The Case for Fiction: Brock Clarke Discusses Latest Work
At some point a few years ago, while working on another book column for the Boston Globe, A. LeRoy Greason Professor of English Brock Clarke realized there was a distinct theme to the essays he had been writing for the past decade and a half. “That theme was ‘in defense of fiction,’ or at least an examination of fiction,” he said.
Clarke wrote a few more essays in the same vein and the result was I, Grape; or The Case for Fiction, published earlier this year by Acre Books. It’s a collection of fifteen pieces, all written by Clarke over the course of about twenty years and all examining the art (and artifice) of fiction from a number of different angles. “Some were taken from my Globe column, some were stand-alone essays, and some were part of a larger series. Some essays were also autobiographical,” said Clarke. “For example, one essay (‘I, Grape’) contains an anecdote about my family as a way of asking questions about whether literature makes us more or less tolerant. Another (‘The Hate Mail I Got When I Wrote About My Hometown’), is about, well, the hate mail I got from writing about my hometown, and how that hate mail itself is one of the reasons I like to write about my hometown!” (Clarke is from Little Falls, New York, by the way.) A handful of the essays are about writers that Clarke cares deeply about, a list that includes John Cheever, Muriel Spark, Joy Williams, and Paul Beatty.
“I read and write fiction because for me it’s like an advertisement for idiosyncratic thought,” Clarke said. “I know I risk sounding grandiose and vague saying this, but books that I care about take me to places I wouldn’t normally go.” As an example of this he cites Colson Whitehead’s The Intuitionists, which is a novel about a lot of things—about racism, integration, segregation in schools. “But Whitehead addresses these issues by writing about warring factions of elevator inspectors,” said Clarke. “The reader may wonder, ‘why in the hell would you take that tack?’ You have to read it to find out. Those are the novels I love, where you make the reader wonder why would you do this as a writer? Then the reader has to read on to find out.”
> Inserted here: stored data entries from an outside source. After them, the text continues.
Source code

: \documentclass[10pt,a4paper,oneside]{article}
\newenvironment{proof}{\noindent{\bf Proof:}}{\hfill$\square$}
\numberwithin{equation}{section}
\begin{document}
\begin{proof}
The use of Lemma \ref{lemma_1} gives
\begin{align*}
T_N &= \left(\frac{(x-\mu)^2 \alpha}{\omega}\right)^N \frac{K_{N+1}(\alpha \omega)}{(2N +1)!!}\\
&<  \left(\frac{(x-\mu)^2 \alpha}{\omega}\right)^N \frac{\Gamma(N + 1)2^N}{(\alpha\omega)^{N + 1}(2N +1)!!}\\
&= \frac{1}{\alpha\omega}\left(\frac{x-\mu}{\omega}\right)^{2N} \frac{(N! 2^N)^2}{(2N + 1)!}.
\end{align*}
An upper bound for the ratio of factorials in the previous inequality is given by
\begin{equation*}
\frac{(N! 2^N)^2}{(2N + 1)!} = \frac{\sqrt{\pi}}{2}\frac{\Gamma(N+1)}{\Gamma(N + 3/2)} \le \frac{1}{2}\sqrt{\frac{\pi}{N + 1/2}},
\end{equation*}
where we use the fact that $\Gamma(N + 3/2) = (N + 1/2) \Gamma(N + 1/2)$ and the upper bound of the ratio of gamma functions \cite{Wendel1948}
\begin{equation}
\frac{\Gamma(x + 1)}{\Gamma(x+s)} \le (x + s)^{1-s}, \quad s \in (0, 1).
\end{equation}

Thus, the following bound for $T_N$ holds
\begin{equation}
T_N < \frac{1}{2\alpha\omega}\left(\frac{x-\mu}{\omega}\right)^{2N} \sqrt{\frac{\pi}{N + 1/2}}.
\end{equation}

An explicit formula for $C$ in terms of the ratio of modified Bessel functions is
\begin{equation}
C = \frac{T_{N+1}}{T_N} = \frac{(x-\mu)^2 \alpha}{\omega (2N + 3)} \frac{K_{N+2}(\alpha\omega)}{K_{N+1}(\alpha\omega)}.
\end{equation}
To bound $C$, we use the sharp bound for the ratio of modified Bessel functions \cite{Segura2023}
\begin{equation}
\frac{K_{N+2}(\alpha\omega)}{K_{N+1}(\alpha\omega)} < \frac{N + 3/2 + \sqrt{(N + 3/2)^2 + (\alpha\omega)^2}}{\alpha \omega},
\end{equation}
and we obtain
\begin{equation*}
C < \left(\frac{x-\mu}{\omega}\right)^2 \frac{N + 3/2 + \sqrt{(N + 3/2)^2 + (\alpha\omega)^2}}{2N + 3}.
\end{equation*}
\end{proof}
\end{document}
Clarke also addresses the question of what fiction cannot do. “Sometimes we place an undue burden on art in general to do very specific things: to make us better people, smarter, more caring. It can do those things, but not always, and this goes for fiction too,” said Clarke. “Many of us approach fiction expecting it to do at least one of those things, and if it doesn’t, it fails. In that case, we’re just setting up fiction to fail and not to surprise us at all.” One of the basic tenets of this book, adds Clarke, is that part of the appeal of fiction is its ability to surprise the reader.
“There’s no surefire way of becoming a fiction writer,” said Clarke. “If there was, it would be much less fascinating as an art form.” Writers, we are told, are frequently advised to “write about what you know”—not the aspiring authors in Clarke’s creative writing classes, however. “I try really hard not to tell my students to write what they know, because they don’t know very much,” he said. “I know that because I don’t know very much, either now or when I was a student.” He does, however, advocate “sometimes using what you know as a jumping off point and then hopefully what you’re writing becomes a much more interesting version of what you know. If I were writing purely autobiographical fiction, it would be not that interesting. So, I try to take that fiction to places that life doesn’t. After all,” he adds, “it is fiction.”